╭─ Records to use

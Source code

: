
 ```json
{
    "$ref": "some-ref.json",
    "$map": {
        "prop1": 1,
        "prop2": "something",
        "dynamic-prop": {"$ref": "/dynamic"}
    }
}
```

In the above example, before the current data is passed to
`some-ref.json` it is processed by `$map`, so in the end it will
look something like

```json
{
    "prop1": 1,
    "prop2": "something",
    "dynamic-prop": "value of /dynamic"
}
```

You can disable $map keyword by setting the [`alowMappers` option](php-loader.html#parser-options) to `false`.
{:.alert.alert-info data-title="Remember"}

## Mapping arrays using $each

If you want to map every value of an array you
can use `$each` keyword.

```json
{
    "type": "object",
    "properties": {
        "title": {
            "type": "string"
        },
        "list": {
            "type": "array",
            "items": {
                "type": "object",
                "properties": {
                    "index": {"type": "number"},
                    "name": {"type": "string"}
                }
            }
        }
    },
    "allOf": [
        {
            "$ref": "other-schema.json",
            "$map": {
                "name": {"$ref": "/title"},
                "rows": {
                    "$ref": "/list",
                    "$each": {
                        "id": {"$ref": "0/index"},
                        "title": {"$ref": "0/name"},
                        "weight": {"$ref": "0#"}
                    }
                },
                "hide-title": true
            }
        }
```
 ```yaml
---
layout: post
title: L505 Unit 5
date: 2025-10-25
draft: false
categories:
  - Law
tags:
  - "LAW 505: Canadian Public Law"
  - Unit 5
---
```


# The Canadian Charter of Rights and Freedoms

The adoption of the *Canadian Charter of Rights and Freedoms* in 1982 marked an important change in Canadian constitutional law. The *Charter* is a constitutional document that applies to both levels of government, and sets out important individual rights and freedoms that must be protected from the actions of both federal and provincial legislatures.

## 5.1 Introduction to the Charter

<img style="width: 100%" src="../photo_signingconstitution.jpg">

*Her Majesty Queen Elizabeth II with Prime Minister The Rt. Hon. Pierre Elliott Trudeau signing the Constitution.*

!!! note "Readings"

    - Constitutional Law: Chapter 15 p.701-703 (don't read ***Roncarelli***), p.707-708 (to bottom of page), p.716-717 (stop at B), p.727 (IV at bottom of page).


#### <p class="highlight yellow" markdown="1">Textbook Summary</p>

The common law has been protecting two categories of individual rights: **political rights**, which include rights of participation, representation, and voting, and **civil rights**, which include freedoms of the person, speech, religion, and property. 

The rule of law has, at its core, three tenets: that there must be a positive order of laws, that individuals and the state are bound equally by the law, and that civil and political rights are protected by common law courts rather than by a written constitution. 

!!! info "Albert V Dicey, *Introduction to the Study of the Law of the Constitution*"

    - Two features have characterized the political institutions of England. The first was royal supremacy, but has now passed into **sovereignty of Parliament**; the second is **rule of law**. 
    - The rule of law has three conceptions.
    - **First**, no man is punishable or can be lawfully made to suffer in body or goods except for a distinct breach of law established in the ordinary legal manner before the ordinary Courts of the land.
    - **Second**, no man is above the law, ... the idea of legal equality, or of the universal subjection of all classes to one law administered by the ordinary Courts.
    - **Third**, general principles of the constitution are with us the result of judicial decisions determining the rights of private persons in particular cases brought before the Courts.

╰─

Repeat the records above exactly.

_Task response:_
Source code

:
 ```json
{
    "$ref": "some-ref.json",
    "$map": {
        "prop1": 1,
        "prop2": "something",
        "dynamic-prop": {"$ref": "/dynamic"}
    }
}
```

In the above example, before the current data is passed to
`some-ref.json` it is processed by `$map`, so in the end it will
look something like

```json
{
    "prop1": 1,
    "prop2": "something",
    "dynamic-prop": "value of /dynamic"
}
```

You can disable $map keyword by setting the [`alowMappers` option](php-loader.html#parser-options) to `false`.
{:.alert.alert-info data-title="Remember"}

## Mapping arrays using $each

If you want to map every value of an array you
can use `$each` keyword.

```json
{
    "type": "object",
    "properties": {
        "title": {
            "type": "string"
        },
        "list": {
            "type": "array",
            "items": {
                "type": "object",
                "properties": {
                    "index": {"type": "number"},
                    "name": {"type": "string"}
                }
            }
        }
    },
    "allOf": [
        {
            "$ref": "other-schema.json",
            "$map": {
                "name": {"$ref": "/title"},
                "rows": {
                    "$ref": "/list",
                    "$each": {
                        "id": {"$ref": "0/index"},
                        "title": {"$ref": "0/name"},
                        "weight": {"$ref": "0#"}
                    }
                },
                "hide-title": true
            }
        }
```
 ```yaml
---
layout: post
title: L505 Unit 5
date: 2025-10-25
draft: false
categories:
  - Law
tags:
  - "LAW 505: Canadian Public Law"
  - Unit 5
---
```


# The Canadian Charter of Rights and Freedoms

The adoption of the *Canadian Charter of Rights and Freedoms* in 1982 marked an important change in Canadian constitutional law. The *Charter* is a constitutional document that applies to both levels of government, and sets out important individual rights and freedoms that must be protected from the actions of both federal and provincial legislatures.

## 5.1 Introduction to the Charter

<img style="width: 100%" src="../photo_signingconstitution.jpg">

*Her Majesty Queen Elizabeth II with Prime Minister The Rt. Hon. Pierre Elliott Trudeau signing the Constitution.*

!!! note "Readings"

    - Constitutional Law: Chapter 15 p.701-703 (don't read ***Roncarelli***), p.707-708 (to bottom of page), p.716-717 (stop at B), p.727 (IV at bottom of page).


#### <p class="highlight yellow" markdown="1">Textbook Summary</p>

The common law has been protecting two categories of individual rights: **political rights**, which include rights of participation, representation, and voting, and **civil rights**, which include freedoms of the person, speech, religion, and property. 

The rule of law has, at its core, three tenets: that there must be a positive order of laws, that individuals and the state are bound equally by the law, and that civil and political rights are protected by common law courts rather than by a written constitution. 

!!! info "Albert V Dicey, *Introduction to the Study of the Law of the Constitution*"

    - Two features have characterized the political institutions of England. The first was royal supremacy, but has now passed into **sovereignty of Parliament**; the second is **rule of law**. 
    - The rule of law has three conceptions.
    - **First**, no man is punishable or can be lawfully made to suffer in body or goods except for a distinct breach of law established in the ordinary legal manner before the ordinary Courts of the land.
    - **Second**, no man is above the law, ... the idea of legal equality, or of the universal subjection of all classes to one law administered by the ordinary Courts.
    - **Third**, general principles of the constitution are with us the result of judicial decisions determining the rights of private persons in particular cases brought before the Courts.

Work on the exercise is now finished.